Here are five more of Grillo's best money tips:

1. Don't wait for someone else to take care of you.

The biggest mistake women make, Grillo says, is that they wait for someone else to take care of them. "One thing I learned when I was laid off ... is that no one is there to protect you. Once you have that mindset, it means you're going to cover the bases by yourself. ... For women, in the back of our minds, we have the princess thing, and expect the man to be the higher earner, and it's not true. Look at the unemployment rate - you never know," she adds. That's why she always tells women to plan on supporting themselves, and possibly their partners, too.

2. Avoid men who drag you down financially.

High-earning women need to steer clear of male gold diggers, Grillo warns. "It's defeminizing to admit that a man likes you for your money. It's pretty horrifying," she says. Yet according to Grillo, "male mooching" is on the rise, and she tells women to protect themselves by avoiding men who constantly ask for loans or to borrow money.

3. Embrace frugality, starting with your closet.

When professionals start earning money in their 20s and 30s, they often start spending it, too. That's where Grillo thinks women go wrong. "They're making six figures, and they're spending all of it on Guccis and Pradas and dates with guys that don't care about them, and they're not investing," she says. Instead of splurging on shoes and dinners out, she wants women to save their money, and to invest it.

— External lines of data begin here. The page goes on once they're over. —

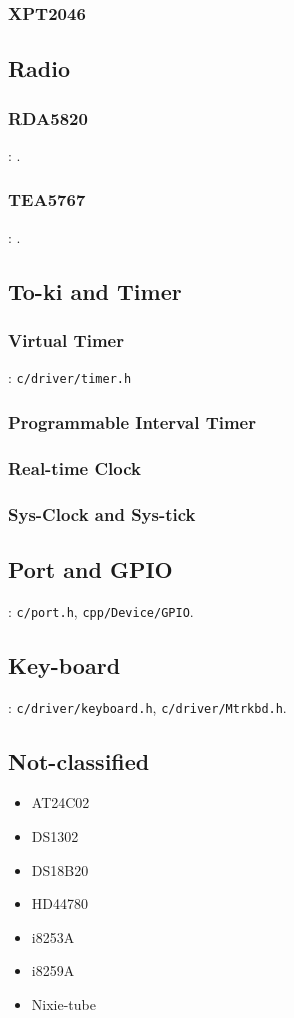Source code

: \subsubsection{XPT2046}

\subsection{Radio}

\subsubsection{RDA5820}

: .

\subsubsection{TEA5767}

: .

\subsection{To-ki and Timer}
\subsubsection{Virtual Timer}
: \verb`c/driver/timer.h`

\subsubsection{Programmable Interval Timer}
\subsubsection{Real-time Clock}
\subsubsection{Sys-Clock and Sys-tick}

\subsection{Port and GPIO}
: \verb`c/port.h`, \verb`cpp/Device/GPIO`.


\subsection{Key-board}
: \verb`c/driver/keyboard.h`, \verb`c/driver/Mtrkbd.h`.

\subsection{Not-classified}
\begin{itemize}
\item AT24C02
\item DS1302
\item DS18B20
\item HD44780
\item i8253A
\item i8259A
\item Nixie-tube
\end{itemize}


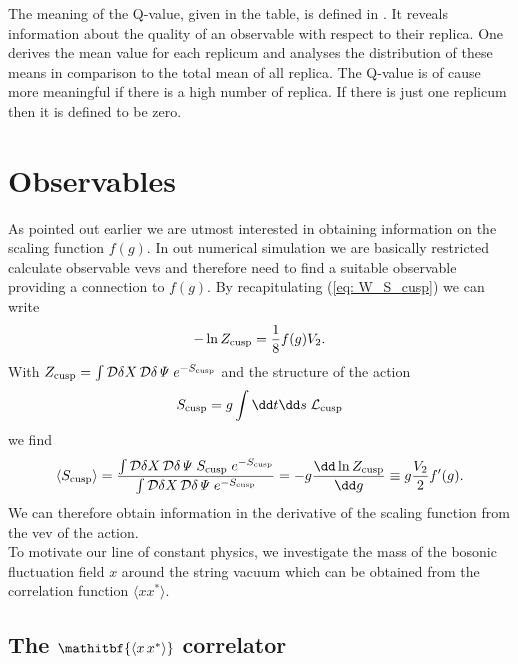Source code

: %
%
%

%
%
%
The meaning of the Q-value, given in the table, is defined in \cite{Wolff:2003sm}. It reveals information about the quality of an observable with respect to their replica. One derives the mean value for each replicum and analyses the distribution of these means in comparison to the total mean of all replica. The Q-value is of cause more meaningful if there is a high number of replica. If there is just one replicum then it is defined to be zero.
%
%
%
%
%
%
%
%
%
%
%
\section{Observables}
As pointed out earlier we are utmost interested in obtaining information on the scaling function $f(g)$. In out numerical simulation we are basically restricted calculate observable vevs and therefore need to find a suitable observable providing a connection to $f(g)$. By recapitulating (\ref{eq: W_S_cusp}) we can write
%
%
\begin{equation}
-\ln Z_{\rm cusp} = \frac{1}{8} f(g)V_{2}.
\end{equation}
%
%
With $Z_{\rm cusp} = \int \mathcal{D}\delta X\,\mathcal{D}\delta \mathit{\Psi}\;e^{-S_{\rm cusp}}$ and the structure of the action 
\begin{equation}
S_{\rm cusp} = g \int \dd t \dd s \; \mathcal{L}_{\rm cusp}
\end{equation}
we find
%
%
\begin{equation}
\langle S_{\rm cusp} \rangle = \frac{\int \mathcal{D}\delta X\,\mathcal{D}\delta\mathit{\Psi} \; S_{\rm cusp} \;e^{-S_{\rm cusp}}}{\int \mathcal{D}\delta X\,\mathcal{D}\delta\mathit{\Psi} \; e^{-S_{\rm cusp}}} = -g \frac{\dd \ln Z_{\rm cusp}}{\dd g} \equiv g\frac{V_{2}}{2} f'(g).
\end{equation}
%
%
We can therefore obtain information in the derivative of the scaling function from the vev of the action.\\
To motivate our line of constant physics, we investigate the mass of the bosonic fluctuation field $x$ around the string vacuum which can be obtained from the correlation function $\langle x x^{*}\rangle$.
%
%
%
\subsection[The $\langle xx^{*}\rangle$ correlator]{The {$\mathitbf{\langle x\,x^{*}\rangle}$} correlator}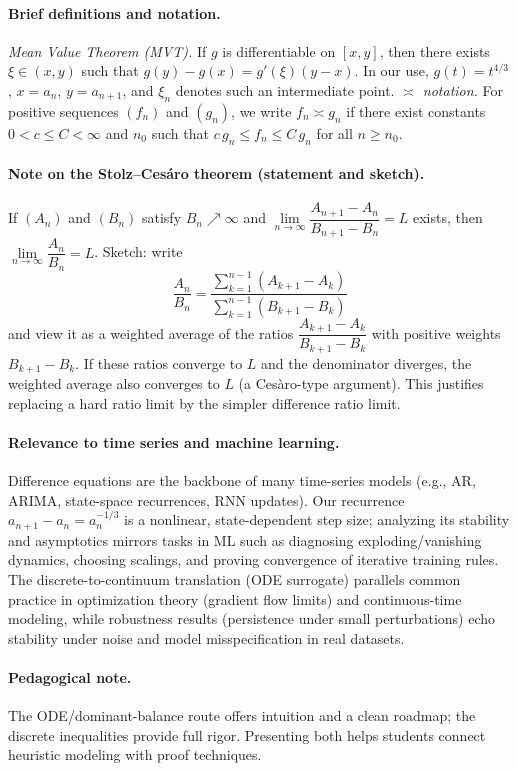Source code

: \documentclass{article}
\begin{document}
\paragraph{Brief definitions and notation.}
\emph{Mean Value Theorem (MVT).} If $g$ is differentiable on $[x,y]$, then there exists $\xi\in(x,y)$ such that $g(y)-g(x)=g'(\xi)(y-x)$. In our use, $g(t)=t^{4/3}$, $x=a_n$, $y=a_{n+1}$, and $\xi_n$ denotes such an intermediate point.\newline
\emph{$\asymp$ notation.} For positive sequences $(f_n)$ and $(g_n)$, we write $f_n\asymp g_n$ if there exist constants $0<c\le C<\infty$ and $n_0$ such that $c\,g_n\le f_n\le C\,g_n$ for all $n\ge n_0$.

\paragraph{Note on the Stolz--Ces\'aro theorem (statement and sketch).}
If $(A_n)$ and $(B_n)$ satisfy $B_n\nearrow\infty$ and $\lim\limits_{n\to\infty}\dfrac{A_{n+1}-A_n}{B_{n+1}-B_n}=L$ exists, then $\lim\limits_{n\to\infty}\dfrac{A_n}{B_n}=L$. Sketch: write
$$\frac{A_n}{B_n}=\frac{\sum_{k=1}^{n-1}(A_{k+1}-A_k)}{\sum_{k=1}^{n-1}(B_{k+1}-B_k)}$$
and view it as a weighted average of the ratios $\dfrac{A_{k+1}-A_k}{B_{k+1}-B_k}$ with positive weights $B_{k+1}-B_k$. If these ratios converge to $L$ and the denominator diverges, the weighted average also converges to $L$ (a Ces\`aro-type argument). This justifies replacing a hard ratio limit by the simpler difference ratio limit.

\paragraph{Relevance to time series and machine learning.}
Difference equations are the backbone of many time-series models (e.g., AR, ARIMA, state-space recurrences, RNN updates). Our recurrence $a_{n+1}-a_n=a_n^{-1/3}$ is a nonlinear, state-dependent step size; analyzing its stability and asymptotics mirrors tasks in ML such as diagnosing exploding/vanishing dynamics, choosing scalings, and proving convergence of iterative training rules. The discrete-to-continuum translation (ODE surrogate) parallels common practice in optimization theory (gradient flow limits) and continuous-time modeling, while robustness results (persistence under small perturbations) echo stability under noise and model misspecification in real datasets.

\paragraph{Pedagogical note.}
The ODE/dominant-balance route offers intuition and a clean roadmap; the discrete inequalities provide full rigor. Presenting both helps students connect heuristic modeling with proof techniques.
\end{document}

[Read: Why Women Need Their Own Book on Money.]

4. Save at least $5,000 per year per family member.

"It's not how much you earn; it is how much you save that determines your overall wealth," Grillo writes in her book. She acknowledges that for people like her who had their careers derailed by the recession, getting back on track is no easy task. The only way to build up savings is to live below your means, she says, and that might mean bringing your lunch to work, doing your own cleaning and eating at home more. She suggests saving at least $5,000 per year, per person.

5. Think like an entrepreneur.

Whether you're a lawyer, doctor or hairdresser, Grillo says everyone has to act like an entrepreneur, which to her, means acting like a leader. "At the end of the day, you have to be someone who makes a positive contribution to the company over what you're costing them. That's your brand. If you're thinking you're going to work to just pass time and the boss likes you, you're wrong," she says.

Got that, ladies? The world doesn't always make life easy - and that's why you have to be tough and rise above the inevitable setbacks.